How does one measure and monitor the "state" of a city or other municipal entity? In the 21st century one of the most efficient methods is to create "indicators" that are specifically designed to follow trends and changes in a city's development processes. "Indicators for assessing the state of a local authority" was the central theme of a JIIS conference in October, at which the Institute's researchers shared their latest findings on the subject with a hall full of mayors, CEOs, strategic directors and senior government officials.
The team, Dr. Maya Choshen, Israel Kimhi, Yair Assaf-Shapira and Michal Korach, opened the conference by saying that indicators have become a "valuable tool" used widely around the Western world. "The concept behind an indicator system is not to measure a municipality’s productivity but rather to constantly monitor and assess progress in terms of the goals and vision it has set for itself." In advance of the conference, the JIIS team published a paper describing the various approaches to preparing the indicators, their characteristics, and a host of examples. (Among the indicator topics researched to date by the JIIS team are population, education, employment, and planning and building.) The research received considerable coverage in the press, and it contributed to the lively atmosphere at the meeting where participants included top government officials and quite a number of mayors and heads of local authorities.
Jerusalem Mayor Nir Barkat concurred with the JIIS team when he stated that “if something cannot be measured, it cannot be managed.” He discussed how the Jerusalem Municipality uses indicators to attain goals. And head of the strategic unit of the Tel Aviv Municipality Tami Gavrieli showed how indicators are used for comprehensive strategic planning by City Hall, highlighting the relationship between vision and practice.
Head of the Local Authorities Division at the Interior Ministry Mordechai Cohen shared his opinion that common indicators can be used even for authorities that are extremely different, as long as they are simple and clear, and that at the same time, each local authority can develop specific indicators that are suited to its own needs.

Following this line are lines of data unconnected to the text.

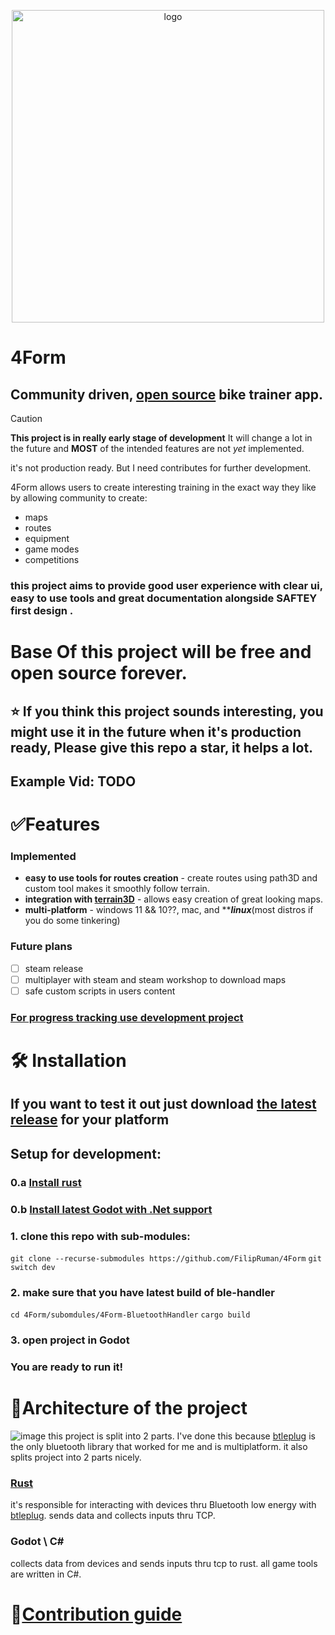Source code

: <p align="center">  
  <img src="https://github.com/user-attachments/assets/b077f39c-11fc-4e06-9594-d069614ca01b" alt="logo" width="500">  
</p>

# 4Form
## Community driven, [open source](https://github.com/FilipRuman/4Form/blob/main/LICENSE) bike trainer app.
> [!Caution]
> **This project is in really early stage of development**
> It will change a lot in the future and **MOST** of the intended features are not *yet* implemented.
> 
> it's not production ready. But I need contributes for further development.

4Form allows users to create interesting training in the exact way they like by allowing community to create:
 * maps
 * routes 
 * equipment
 * game modes
 * competitions

### this project aims to provide good user experience with clear ui, easy to use tools and great documentation alongside **SAFTEY first design** .

# **Base** Of this project will be free and open source **forever**.
##  ⭐ If you think this project sounds interesting, you might use it in the future when it's production ready, Please give this repo a star, it helps a lot.

## Example Vid: TODO
# ✅Features
### Implemented
 * **easy to use tools for routes creation** - create routes using path3D and custom tool makes it smoothly follow terrain.
 * **integration with [terrain3D](https://github.com/TokisanGames/Terrain3D)** - allows easy creation of great looking maps. 
 * **multi-platform** - windows 11 && 10??, mac, and *****linux***(most distros if you do some tinkering)
 
### Future plans
 - [ ] steam release
 - [ ] multiplayer with steam and steam workshop to download maps
 - [ ] safe custom scripts in users content

### [For progress tracking use development project](https://github.com/users/FilipRuman/projects/6/views/3) 
# 🛠️ Installation
## If you want to test it out just download [the latest release](https://github.com/FilipRuman/4Form/releases) for your platform
## Setup for development:
### 0.a [Install rust](https://www.rust-lang.org/learn/get-started) 
### 0.b [Install latest Godot with .Net support](https://godotengine.org/download/)
### 1. clone this repo with sub-modules:
``git clone --recurse-submodules https://github.com/FilipRuman/4Form``
``git switch dev``
### 2. make sure that you have latest build of ble-handler
``cd 4Form/subomdules/4Form-BluetoothHandler``
``cargo build``
### 3. open project in Godot
### You are ready to run it!

# 🧱Architecture of the project
![image](https://github.com/user-attachments/assets/4a18132c-e328-4e19-8c4c-8e0ca543fa62)
this project is split into 2 parts. I've done this because [btleplug](https://github.com/deviceplug/btleplug) is the only bluetooth library that worked for me and is multiplatform. it also splits project into 2 parts nicely.  
### [Rust](https://github.com/FilipRuman/4Form-BluetoothHandler) 
 it's responsible for interacting with devices thru Bluetooth low energy with [btleplug](https://github.com/deviceplug/btleplug). sends data and collects inputs thru TCP.
### Godot \ C#
 collects data from devices and sends inputs thru tcp to rust. all game tools are written in C#. 
# 🤝[Contribution guide](./CONTRIBUTING.md)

Saleh Suleiman, head of the Bu’eine Nujeidat Council, bemoaned the problems that exist for local authorities that are defined as “weak.” They are constantly struggling between expectations and budgetary cuts and the desire to grant suitable services to their residents. He explained that the threat that councils that do not show balanced budgets will be decentralized caused those authorities to cut expenses, which meant that they were providing sub-standard services.
Raanan Dinur, former director-general of the Prime Minister’s Office, led a discussion on the subject of "indicators and practice in local authorities." He noted that municipalities should not be considered as one entity, that each has its own set of unique characteristics – and these should be taken into account when looking for incentives to their progress. Moreover, there should be a law that addresses the relationship between the central and local authorities, he said, and such a law should allow room for the latters' differing features.
Meanwhile, Reuven Kogan, deputy head of the Budget Department at the Ministry of Finance, said that the ministry places great importance on the indicator of income and expenses. To this end, he said, the ministry invests great efforts in growth engines “to ensure that local authorities can attain economic independence.”
Completing the picture in municipalities, Ramla Mayor Yoel Lavi, Tel Aviv Municipality Director-General Menachem Leibe and his counterpart in Givatayim, Yoram Cohen, outlined how they employ indicators – whether it is to solve problems, measure the level of quality their municipalities provide or undertake broader urban analyses.
JIIS intends to continue to explore the topic of indicators by hosting roundtables with relevant experts and through additional research projects.